Indeed, adventurers are other. They have placed themselves outside the careful mechanisms of society to advance by the short road. Where a farmer may slowly build up money to hopefully one day purchase a second farm and rent it out to some other poor peasant (a dream which, of course, could be taken away from him by one good orc raid or terrible growing season) adventurers bypass all of that. They don't steadily advance along a slow route towards some bourgeois fantasy of burgerhood, or even to the accepted ranks of lesser nobility.

They refuse to do knight-service and fight only in campaigns when their lords call them, living the rest of the year on their farms. They refuse also to run shops and generally go about all the little actions that people who are integrated into society take in order to better their lives. Adventurers are a form of gambler (that may be mixed with doing good or not) who seek the next thrill. Like the soldier who comes home from a war and finds that he misses it, adventurers are often thrill seekers willing to bet their very lives on their next delve.

Of course, not all adventurers can easily fit this mold and you may have players (or DMs) who want to explore relationships that occur within society long before the adventurer's set tenure as an outsider is technically up (level 9ish) and that is possible as well.
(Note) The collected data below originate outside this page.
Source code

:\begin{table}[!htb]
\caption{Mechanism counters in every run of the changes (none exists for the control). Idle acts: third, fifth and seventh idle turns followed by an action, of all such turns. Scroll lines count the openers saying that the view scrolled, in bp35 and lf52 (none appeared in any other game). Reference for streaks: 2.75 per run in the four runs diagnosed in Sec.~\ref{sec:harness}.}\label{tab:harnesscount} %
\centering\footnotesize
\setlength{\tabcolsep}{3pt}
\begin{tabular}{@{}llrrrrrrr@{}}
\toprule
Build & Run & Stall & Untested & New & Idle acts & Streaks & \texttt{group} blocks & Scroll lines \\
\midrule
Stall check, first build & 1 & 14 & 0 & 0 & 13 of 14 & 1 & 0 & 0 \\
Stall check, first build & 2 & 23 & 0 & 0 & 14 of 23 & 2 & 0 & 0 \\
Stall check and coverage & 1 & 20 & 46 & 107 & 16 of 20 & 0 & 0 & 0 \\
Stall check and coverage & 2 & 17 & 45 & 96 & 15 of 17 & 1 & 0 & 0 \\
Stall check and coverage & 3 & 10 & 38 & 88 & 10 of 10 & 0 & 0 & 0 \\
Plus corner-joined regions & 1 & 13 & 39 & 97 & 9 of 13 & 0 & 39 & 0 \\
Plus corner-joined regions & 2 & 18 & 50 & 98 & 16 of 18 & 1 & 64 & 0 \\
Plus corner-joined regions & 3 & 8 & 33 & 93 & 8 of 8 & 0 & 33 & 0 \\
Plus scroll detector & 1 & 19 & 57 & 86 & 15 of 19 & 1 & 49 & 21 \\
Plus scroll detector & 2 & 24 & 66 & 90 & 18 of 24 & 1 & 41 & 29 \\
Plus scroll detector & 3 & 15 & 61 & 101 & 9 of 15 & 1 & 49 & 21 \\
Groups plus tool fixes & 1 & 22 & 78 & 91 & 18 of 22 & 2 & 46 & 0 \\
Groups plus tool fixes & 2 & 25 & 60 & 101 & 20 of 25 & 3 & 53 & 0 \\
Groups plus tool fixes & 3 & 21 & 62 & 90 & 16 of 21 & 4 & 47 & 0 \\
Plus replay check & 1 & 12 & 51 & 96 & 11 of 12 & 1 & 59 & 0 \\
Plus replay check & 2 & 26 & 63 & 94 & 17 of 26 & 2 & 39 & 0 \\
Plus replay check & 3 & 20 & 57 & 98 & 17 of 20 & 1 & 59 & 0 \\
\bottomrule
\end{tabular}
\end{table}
Even barring all this theoretical hocus pocus and jargon, the adventurer is clearly positioned outside his society. This is a functional concern as well as a theoretical one; if adventurers weren't outsiders, they would be engaging in the every-day humdrummery of medieval life, which is certainly not what D&D was made for. That being said, I find this aspect very interesting and my long-standing attempts at integrating some of the kinds of "adventure" (insider-adventure, I would call it) from Hârn speaks to my desire to have insider- and outsider- "adventurers." To that end, there will at some future date come an article about insider adventuring and how you might conceivably set out to achieve it even using a system so focused on the outre as D&D.

1 comment:

  1. I am know going over as many old characters that I can remember and wondering which ones fall into your definition of outsider. A hell of a lot of them I should say. A few notable exceptions include a DnD game set in the world created by Joe Abercrombie, where the men of the north live a constant life of adventuring. True, they would be outsiders to the southerners, but settling down on a farm is what you do if you haven't died by the time you're thirty, and even then, it's a hard life to adjust to.

    Only other is in a game created by a couple of friends, purely city based, where every one of the players has to exist within society. This makes for some killer roleplaying, and a whole heap of inventiveness. After all, you can't just wander round a civilized city wearing armour and carrying enough weapons to invade a small country without attracting a bit too much information.